| Excerpted data |
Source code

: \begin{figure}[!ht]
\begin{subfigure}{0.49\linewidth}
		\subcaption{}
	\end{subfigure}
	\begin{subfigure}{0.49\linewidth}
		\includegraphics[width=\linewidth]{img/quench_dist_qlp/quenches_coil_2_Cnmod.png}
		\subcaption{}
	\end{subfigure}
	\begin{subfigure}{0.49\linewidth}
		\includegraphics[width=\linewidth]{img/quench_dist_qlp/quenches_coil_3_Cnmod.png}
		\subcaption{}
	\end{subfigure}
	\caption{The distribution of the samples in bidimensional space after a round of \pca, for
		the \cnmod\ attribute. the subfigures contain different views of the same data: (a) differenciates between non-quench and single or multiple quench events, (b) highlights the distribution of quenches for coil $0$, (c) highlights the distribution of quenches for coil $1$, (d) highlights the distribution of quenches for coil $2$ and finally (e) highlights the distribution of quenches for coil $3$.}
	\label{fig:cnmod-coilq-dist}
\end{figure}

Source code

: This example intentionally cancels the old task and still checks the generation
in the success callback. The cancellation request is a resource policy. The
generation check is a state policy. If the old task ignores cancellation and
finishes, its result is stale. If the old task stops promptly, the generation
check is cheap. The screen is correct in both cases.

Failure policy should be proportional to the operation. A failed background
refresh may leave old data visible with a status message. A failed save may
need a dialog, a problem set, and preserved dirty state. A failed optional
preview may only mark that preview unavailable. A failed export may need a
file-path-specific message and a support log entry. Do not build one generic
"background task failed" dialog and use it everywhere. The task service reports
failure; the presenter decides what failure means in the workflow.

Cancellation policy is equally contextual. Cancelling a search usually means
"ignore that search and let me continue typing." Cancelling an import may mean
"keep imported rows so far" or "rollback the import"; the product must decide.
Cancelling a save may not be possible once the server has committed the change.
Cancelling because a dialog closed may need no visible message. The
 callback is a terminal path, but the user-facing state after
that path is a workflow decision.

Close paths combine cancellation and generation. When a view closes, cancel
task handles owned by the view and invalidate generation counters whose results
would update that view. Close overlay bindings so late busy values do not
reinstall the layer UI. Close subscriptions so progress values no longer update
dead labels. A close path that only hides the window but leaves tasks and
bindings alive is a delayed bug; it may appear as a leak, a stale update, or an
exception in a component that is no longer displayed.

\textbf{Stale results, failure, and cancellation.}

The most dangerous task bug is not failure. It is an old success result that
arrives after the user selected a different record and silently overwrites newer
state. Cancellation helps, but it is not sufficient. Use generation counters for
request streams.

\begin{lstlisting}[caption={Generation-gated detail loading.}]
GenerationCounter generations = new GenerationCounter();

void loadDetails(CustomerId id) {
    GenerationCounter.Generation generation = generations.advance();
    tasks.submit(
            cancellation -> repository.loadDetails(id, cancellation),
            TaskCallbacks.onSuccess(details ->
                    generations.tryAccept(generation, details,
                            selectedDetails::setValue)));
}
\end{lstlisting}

| Task to complete |
Here the job is to transcribe the lines from the first line of the data through the line containing "task service reports", inclusive, exactly and with nothing else.

| Solved problem |
Source code

: \begin{figure}[!ht]
\begin{subfigure}{0.49\linewidth}
		\subcaption{}
	\end{subfigure}
	\begin{subfigure}{0.49\linewidth}
		\includegraphics[width=\linewidth]{img/quench_dist_qlp/quenches_coil_2_Cnmod.png}
		\subcaption{}
	\end{subfigure}
	\begin{subfigure}{0.49\linewidth}
		\includegraphics[width=\linewidth]{img/quench_dist_qlp/quenches_coil_3_Cnmod.png}
		\subcaption{}
	\end{subfigure}
	\caption{The distribution of the samples in bidimensional space after a round of \pca, for
		the \cnmod\ attribute. the subfigures contain different views of the same data: (a) differenciates between non-quench and single or multiple quench events, (b) highlights the distribution of quenches for coil $0$, (c) highlights the distribution of quenches for coil $1$, (d) highlights the distribution of quenches for coil $2$ and finally (e) highlights the distribution of quenches for coil $3$.}
	\label{fig:cnmod-coilq-dist}
\end{figure}

Source code

: This example intentionally cancels the old task and still checks the generation
in the success callback. The cancellation request is a resource policy. The
generation check is a state policy. If the old task ignores cancellation and
finishes, its result is stale. If the old task stops promptly, the generation
check is cheap. The screen is correct in both cases.

Failure policy should be proportional to the operation. A failed background
refresh may leave old data visible with a status message. A failed save may
need a dialog, a problem set, and preserved dirty state. A failed optional
preview may only mark that preview unavailable. A failed export may need a
file-path-specific message and a support log entry. Do not build one generic
"background task failed" dialog and use it everywhere. The task service reports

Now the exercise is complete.